Zweiter Artikel. In der Seele sind mehrere Vermögen.
a) Nur ein Vermögen scheint der Seele zuzukommen. Denn: I. Die vernünftige Seele ist Gott ähnlich und trägt sein Bild. In Gott aber ist ein durchaus einfaches Vermögen. II. Je höher eine Kraft steht, desto mehr ist sie geeint. Die Seele aber ist unter allen Formen im Stoffe die höchste. Also hat sie nur ein Vermögen. III. Wirken gehört dem zu, was thatsächliches Sein und insoweit es dasselbe hat. Vermittelst ein und derselben Seele aber hat der Menscht hatsächliches Sein gemäß den verschiedenen Seinsstufen. Also wirkt er auch durch nur ein Vermögen. Auf der anderen Seite nimmt Aristoteles (2. de anima) mehrere Vermögen für die Seele an.
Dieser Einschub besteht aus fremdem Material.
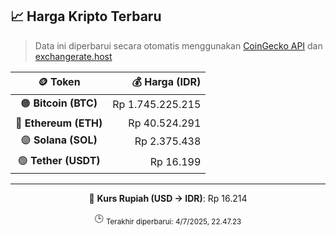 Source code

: 

<!-- HARGA_KRIPTO -->
## 📈 Harga Kripto Terbaru

> Data ini diperbarui secara otomatis menggunakan [CoinGecko API](https://www.coingecko.com/) dan [exchangerate.host](https://exchangerate.host/)

<div align="center">

| 🪙 Token | 💰 Harga (IDR) |
|:------:|---------------:|
| 🟠 **Bitcoin (BTC)**   | Rp 1.745.225.215 |
| 🔵 **Ethereum (ETH)**  | Rp 40.524.291 |
| 🟣 **Solana (SOL)**    | Rp 2.375.438 |
| 🟢 **Tether (USDT)**   | Rp 16.199 |

---

💱 **Kurs Rupiah (USD → IDR)**: Rp 16.214

🕒 <sub>Terakhir diperbarui: 4/7/2025, 22.47.23</sub>

</div>
<!-- /HARGA_KRIPTO -->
b) Ich antworte, daß notwendigerweise mehrere Vermögen die menschliche Seele besitzen muß. Denn, wie Aristoteles sagt (2. de caelo), können die niedrigst gestellten Dinge ein vollendetes Gut überhaupt nicht erreichen. Die unvollkommene und mangelhafte Vollkommenheit aber, deren sie fähig sind, erreichen sie mit wenigen Bewegungen oder mit geringer Anstrengung. Die jedoch über diesen Dingen in der Seinsstufe stehen, sind fähig, das vollendete Gut zu erreichen; sie bedürfen jedoch vieler Bewegungen oder großer Mühen und mannigfachster Thätigkeiten. Über diesen stehen nun wieder andere Seinsarten, welche zum Besitze des vollendeten Gutes gelangen und zwar mit wenigen Bewegungen oder geringer Thätigkeit. Die höchste Vollendung aber besteht darin, daß ein Sein das vollkommenste Gut hat und ist, ohne daß es, um es zu erreichen, irgend welcher Thätigkeit bedurft hätte. So z. B. hat jener im geringsten Grade Beziehung zur Gesundheit, welcher nur eine schwache Gesundheit überhaupt haben kann und dazu weniger Heilmittel bedarf, um sie aufrecht zu halten. Höher aber steht nach dieser Seite hin jener, der vollkommener Gesundheit teilhaft werden kann, aber nur mit Hilfe vieler Heilmittel. Den höchsten Grad jedoch nimmt darin jener ein, welcher eine vollendete Gesundheit besitzt. Die Seinsarten also unter dem Menschen können nur beschränkte Güter erreichen; und deshalb haben sie einige wenige völlig in sich abgegrenzte Thätigkeiten und Vermögen. Der Mensch aber kann das vollendete Allgut besitzen; er steht jedoch auf der niedrigsten Stufe unter jenen Wesen, welche der übernatürlichen Seligkeit teilhaft werden können und deshalb bedarf er dazu vieler Vermögen und Thätigkeiten; während die Engel deren weniger notwendig haben. Gott allein ist dem Wesen nach von vornherein seine eigene Vollendung. Zudem findet sich die Seele auf der Grenze der rein geistigen und rein stofflichen Naturen und vereinigt deshalb die Vermögen beider in sich.
c) I. Gott ist darin die Seele ähnlich, daß sie Ihn besitzen kann als das vollendete Gut, wenn auch vermittelst vieler Thätigkeiten. II. Die geeinte Kraft ist höher, falls der Gegenstand, auf den die vielfältige und die geeinte Kraft sich erstreckt, der gleiche ist. Dagegen ist es besser und vollkommener, viele Kräfte zu haben, und damit Höheres zu erreichen. III. Mit der einen einfachen Sache besteht ein substantiales Sein und viele Thätigkeiten; somit also auch viele Vermögen, da nach Maßgabe der verschiedenen Thätigkeiten verschiedene Vermögen angenommen werden müssen.